L’Ouganda dispose d’un cadre juridique élaboré régissant la détention provisoire, qui comprend des dispositions détaillées concernant les droits procéduraux et constitutionnels. Le respect de ces dispositions continue cependant de poser problème. De nombreuses personnes qui passent par le système de justice pénale subissent des violations de leurs droits humains. Il s’agit notamment d’arrestations arbitraires ou illégales, de la prolongation de la garde à vue, de l’absence d’accès à la caution de la police ou de la violation du droit à la caution obligatoire. Les plus vulnérables et les indigents sont ceux qui souffrent le plus du non-respect des droits procéduraux et constitutionnels.

Les conclusions du rapport montrent qu’un problème majeur qui exacerbe la violation continue des droits pendant la détention est le manque de connaissances des justiciables en ce qui concerne leurs droits constitutionnels et procéduraux avant le procès. Seule la moitié (50 %) des personnes interrogées au sein de la communauté ont été en mesure de mentionner certains des droits des personnes arrêtées par la police. Des droits tels que (1) le droit d’être présenté au tribunal dans les 48 heures suivant l’arrestation, (2) le droit d’être libéré sous caution obligatoire, (3) le droit d’accès à un avocat et (4) les dispositions légales relatives à la caution ne sont pas connus de la majorité de la population (moins de 50% des personnes interrogées avaient connaissance de ces droits).

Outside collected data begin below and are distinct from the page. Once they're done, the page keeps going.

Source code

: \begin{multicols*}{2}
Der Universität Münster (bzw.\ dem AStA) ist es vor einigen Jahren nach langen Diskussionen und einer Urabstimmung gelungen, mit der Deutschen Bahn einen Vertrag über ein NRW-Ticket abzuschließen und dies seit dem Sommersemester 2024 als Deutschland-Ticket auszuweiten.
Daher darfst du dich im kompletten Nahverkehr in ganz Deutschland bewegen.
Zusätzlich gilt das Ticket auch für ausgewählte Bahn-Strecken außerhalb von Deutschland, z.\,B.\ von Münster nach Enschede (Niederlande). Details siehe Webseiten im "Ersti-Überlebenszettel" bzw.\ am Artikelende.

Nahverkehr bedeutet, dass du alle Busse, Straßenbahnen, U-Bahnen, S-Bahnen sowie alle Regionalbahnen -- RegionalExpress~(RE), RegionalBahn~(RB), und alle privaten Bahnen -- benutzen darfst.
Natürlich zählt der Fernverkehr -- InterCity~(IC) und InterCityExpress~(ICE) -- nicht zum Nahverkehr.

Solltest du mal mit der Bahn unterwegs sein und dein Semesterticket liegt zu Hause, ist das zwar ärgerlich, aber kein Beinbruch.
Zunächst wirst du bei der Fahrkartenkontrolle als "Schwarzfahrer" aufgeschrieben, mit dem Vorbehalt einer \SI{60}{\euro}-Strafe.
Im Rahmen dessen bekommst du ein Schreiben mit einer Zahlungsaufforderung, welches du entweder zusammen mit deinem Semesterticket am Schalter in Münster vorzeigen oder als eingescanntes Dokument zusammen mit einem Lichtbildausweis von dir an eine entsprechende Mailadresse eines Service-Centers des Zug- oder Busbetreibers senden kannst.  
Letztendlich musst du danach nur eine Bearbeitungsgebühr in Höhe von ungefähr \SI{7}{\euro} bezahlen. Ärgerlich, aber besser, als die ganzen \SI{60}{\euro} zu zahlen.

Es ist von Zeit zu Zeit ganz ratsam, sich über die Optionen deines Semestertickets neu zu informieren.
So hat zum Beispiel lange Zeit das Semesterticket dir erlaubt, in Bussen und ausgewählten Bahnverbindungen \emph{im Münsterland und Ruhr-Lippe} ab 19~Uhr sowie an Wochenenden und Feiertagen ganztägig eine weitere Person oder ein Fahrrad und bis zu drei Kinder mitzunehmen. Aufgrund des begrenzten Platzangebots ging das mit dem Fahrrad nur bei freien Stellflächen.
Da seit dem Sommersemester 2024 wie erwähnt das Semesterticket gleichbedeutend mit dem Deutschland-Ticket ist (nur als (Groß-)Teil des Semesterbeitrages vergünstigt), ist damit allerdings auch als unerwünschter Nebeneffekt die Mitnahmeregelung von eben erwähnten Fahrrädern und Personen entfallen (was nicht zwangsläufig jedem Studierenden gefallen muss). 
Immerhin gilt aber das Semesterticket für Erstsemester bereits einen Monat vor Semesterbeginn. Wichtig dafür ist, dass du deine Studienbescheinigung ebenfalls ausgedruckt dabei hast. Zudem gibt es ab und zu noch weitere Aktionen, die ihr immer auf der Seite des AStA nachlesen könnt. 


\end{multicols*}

Les détenus interrogés au cours de l’enquête connaissaient un peu mieux leurs droits que la population générale, ce qui peut être attribué aux sessions de sensibilisation organisées par les directeurs de prison et les ONG.

La méconnaissance des principales garanties procédurales et constitutionnelles, tant au sein de la communauté que dans les lieux de détention, n’est pas une constatation surprenante. Cependant, elle confirme à nouveau l’importance de la diffusion de l’information et de la sensibilisation pour que les justiciables soient en mesure d’exiger le respect de leurs droits.

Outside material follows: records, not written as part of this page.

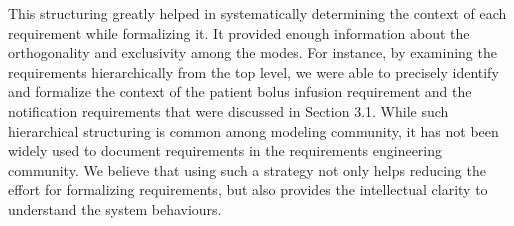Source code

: This structuring greatly helped in systematically determining the context of each requirement while formalizing it. It provided enough information about the orthogonality and exclusivity among the modes. For instance, by examining the requirements hierarchically from the top level, we were able to precisely identify and formalize the context of the patient bolus infusion requirement and the notification requirements that were discussed in Section 3.1. While such hierarchical structuring is common among modeling community, it has not been widely used to document requirements in the requirements engineering community. We believe that using such a strategy not only helps reducing the effort for formalizing requirements, but also provides the intellectual clarity to understand the system behaviours.

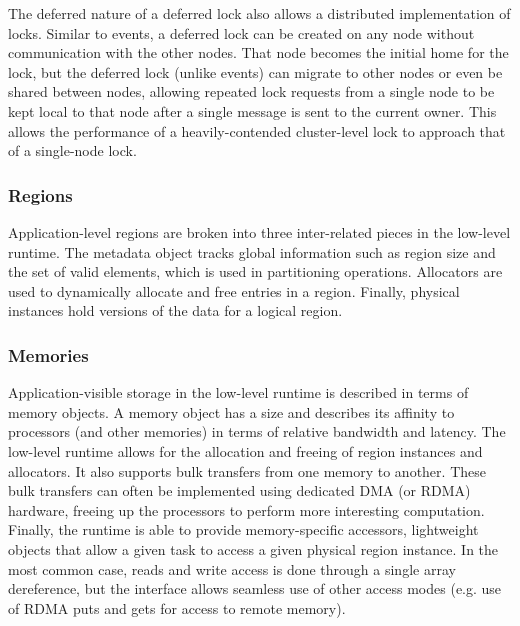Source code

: The deferred nature of a deferred lock also allows a distributed implementation
of locks.  Similar to events, a deferred lock can be created on any node
without communication with the other nodes.  That node becomes
the initial home for the lock, but the deferred lock (unlike events) can 
migrate to other nodes or even be shared between nodes, allowing repeated
lock requests from a single node to be kept local to that node after a single
message is sent to the current owner.  
This allows the performance of a
heavily-contended cluster-level lock to approach that of a single-node lock.


\subsubsection{Regions}
\label{subsec:regionmeta}
Application-level regions are broken into three inter-related pieces in the
low-level runtime.  The metadata object tracks global information such as
region size and the set of valid elements, which is used in partitioning
operations.  Allocators are used to dynamically allocate and
free entries in a region.  Finally, physical instances hold versions of the data for 
a logical region.

\subsubsection{Memories}
\label{subsec:memories}
Application-visible storage in the low-level runtime is described in terms of
memory objects.  A memory object has a size and describes its affinity to 
processors (and other memories) in terms of relative bandwidth and latency.
The low-level runtime allows for the allocation and freeing of region instances
and allocators.  It also supports bulk transfers from one memory to another.
These bulk transfers can often be implemented using dedicated DMA (or RDMA)
hardware, freeing up the processors to perform more interesting
computation.  Finally, the runtime is able to provide memory-specific accessors,
lightweight objects that allow a given task to access a given physical region
instance.  In the most common case, reads and write access is done through a 
single array dereference, but the interface allows seamless use of other
access modes (e.g. use of RDMA puts and gets for access to remote memory).

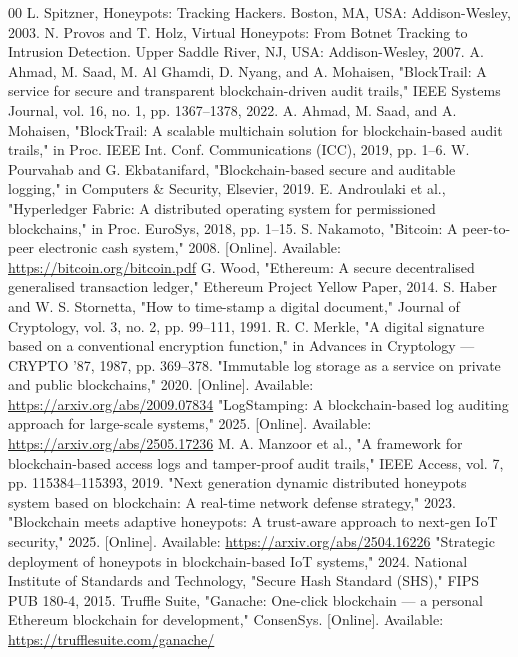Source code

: \documentclass[conference]{IEEEtran}
\begin{document}
\begin{thebibliography}{00}
 L. Spitzner, Honeypots: Tracking Hackers. Boston, MA, USA: Addison-Wesley, 2003.
 N. Provos and T. Holz, Virtual Honeypots: From Botnet Tracking to Intrusion Detection. Upper Saddle River, NJ, USA: Addison-Wesley, 2007.
 A. Ahmad, M. Saad, M. Al Ghamdi, D. Nyang, and A. Mohaisen, "BlockTrail: A service for secure and transparent blockchain-driven audit trails," IEEE Systems Journal, vol. 16, no. 1, pp. 1367--1378, 2022.
 A. Ahmad, M. Saad, and A. Mohaisen, "BlockTrail: A scalable multichain solution for blockchain-based audit trails," in Proc. IEEE Int. Conf. Communications (ICC), 2019, pp. 1--6.
 W. Pourvahab and G. Ekbatanifard, "Blockchain-based secure and auditable logging," in Computers \& Security, Elsevier, 2019.
 E. Androulaki et al., "Hyperledger Fabric: A distributed operating system for permissioned blockchains," in Proc. EuroSys, 2018, pp. 1--15.
 S. Nakamoto, "Bitcoin: A peer-to-peer electronic cash system," 2008. [Online]. Available: \url{https://bitcoin.org/bitcoin.pdf}
 G. Wood, "Ethereum: A secure decentralised generalised transaction ledger," Ethereum Project Yellow Paper, 2014.
 S. Haber and W. S. Stornetta, "How to time-stamp a digital document," Journal of Cryptology, vol. 3, no. 2, pp. 99--111, 1991.
 R. C. Merkle, "A digital signature based on a conventional encryption function," in Advances in Cryptology --- CRYPTO '87, 1987, pp. 369--378.
 "Immutable log storage as a service on private and public blockchains," 2020. [Online]. Available: \url{https://arxiv.org/abs/2009.07834}
 "LogStamping: A blockchain-based log auditing approach for large-scale systems," 2025. [Online]. Available: \url{https://arxiv.org/abs/2505.17236}
 M. A. Manzoor et al., "A framework for blockchain-based access logs and tamper-proof audit trails," IEEE Access, vol. 7, pp. 115384--115393, 2019.
 "Next generation dynamic distributed honeypots system based on blockchain: A real-time network defense strategy," 2023.
 "Blockchain meets adaptive honeypots: A trust-aware approach to next-gen IoT security," 2025. [Online]. Available: \url{https://arxiv.org/abs/2504.16226}
 "Strategic deployment of honeypots in blockchain-based IoT systems," 2024.
 National Institute of Standards and Technology, "Secure Hash Standard (SHS)," FIPS PUB 180-4, 2015.
 Truffle Suite, "Ganache: One-click blockchain --- a personal Ethereum blockchain for development," ConsenSys. [Online]. Available: \url{https://trufflesuite.com/ganache/}

\end{thebibliography}
\end{document}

En ce qui concerne les attitudes et les perceptions, les résultats montrent un manque de confiance dans certaines institutions de la justice pénale, en particulier dans les forces de police ougandaises (UPF). Les personnes interrogées au sein de la communauté ont relevé des problèmes tels que les retards et l’inefficacité dans le traitement des affaires, ainsi que la corruption.

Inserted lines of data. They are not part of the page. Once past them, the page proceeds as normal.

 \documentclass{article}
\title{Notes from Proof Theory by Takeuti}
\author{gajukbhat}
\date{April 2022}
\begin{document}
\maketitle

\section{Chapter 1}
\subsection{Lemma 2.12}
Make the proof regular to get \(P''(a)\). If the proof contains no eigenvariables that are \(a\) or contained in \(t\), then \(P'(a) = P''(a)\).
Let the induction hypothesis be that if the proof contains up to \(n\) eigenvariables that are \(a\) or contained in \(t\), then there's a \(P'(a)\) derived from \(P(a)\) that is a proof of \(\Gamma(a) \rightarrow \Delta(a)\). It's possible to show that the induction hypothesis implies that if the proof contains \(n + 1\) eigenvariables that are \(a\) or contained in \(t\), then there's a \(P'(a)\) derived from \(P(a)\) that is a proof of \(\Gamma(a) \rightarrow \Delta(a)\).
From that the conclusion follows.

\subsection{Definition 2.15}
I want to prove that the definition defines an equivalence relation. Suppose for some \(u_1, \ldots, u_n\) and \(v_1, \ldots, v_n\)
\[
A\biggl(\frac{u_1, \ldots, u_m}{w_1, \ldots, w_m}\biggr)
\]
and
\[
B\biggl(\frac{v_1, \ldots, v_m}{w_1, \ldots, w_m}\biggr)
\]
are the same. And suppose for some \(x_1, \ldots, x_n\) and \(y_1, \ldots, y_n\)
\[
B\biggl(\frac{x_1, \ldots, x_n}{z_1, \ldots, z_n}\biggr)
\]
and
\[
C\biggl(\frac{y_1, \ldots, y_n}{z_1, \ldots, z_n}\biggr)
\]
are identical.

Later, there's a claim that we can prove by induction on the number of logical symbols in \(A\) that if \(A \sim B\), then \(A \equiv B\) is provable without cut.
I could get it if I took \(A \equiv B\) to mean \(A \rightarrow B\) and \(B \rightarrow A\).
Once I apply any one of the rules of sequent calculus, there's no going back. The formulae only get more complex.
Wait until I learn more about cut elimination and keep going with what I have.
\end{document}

Les personnes détenues par la police et les prisonniers ont fait état d’un manque de confiance dans la police pour traiter les affaires, et ont mentionné des expériences de demande de pots-de-vin.

Un tel niveau de méfiance à l’égard de la police peut entraver l’accès à la justice et aux droits humains car les communautés qui ne font pas confiance à la police seront moins enclines à signaler des cas ou à collaborer avec la police, et les détenus se sentiront moins confiants pour plaider en faveur du respect de leurs droits dans leurs relations avec la police.

Une conséquence de la méfiance à l’égard de la police a également été la constatation que la majorité (57%) des membres de la communauté faisaient confiance aux tribunaux locaux ou culturels plutôt qu’à la police pour traiter leurs affaires, en particulier dans les zones rurales telles que Lamwo et Arua.

Enfin, l’étude a également cherché à identifier les pratiques courantes en matière de détention provisoire et d’administration de la justice, afin de comprendre comment les réalités peuvent différer des dispositions de la loi. Parmi les répondants des communautés, un résultat particulièrement remarquable concerne la prévalence de la justice populaire, avec environ 89% des répondants reconnaissant son existence dans leur communauté. Au niveau de la détention par la police, l’une des principales conclusions des enquêtes menées auprès des détenus concerne la durée de la détention, qui s’élève en moyenne à 5,3 jours, bien au-delà de la limite légale de 48 heures. Enfin, une question importante a également été soulevée en ce qui concerne l’aide juridique : seuls 16 % des détenus de la police et 30 % des détenus de la prison ont accès à un avocat.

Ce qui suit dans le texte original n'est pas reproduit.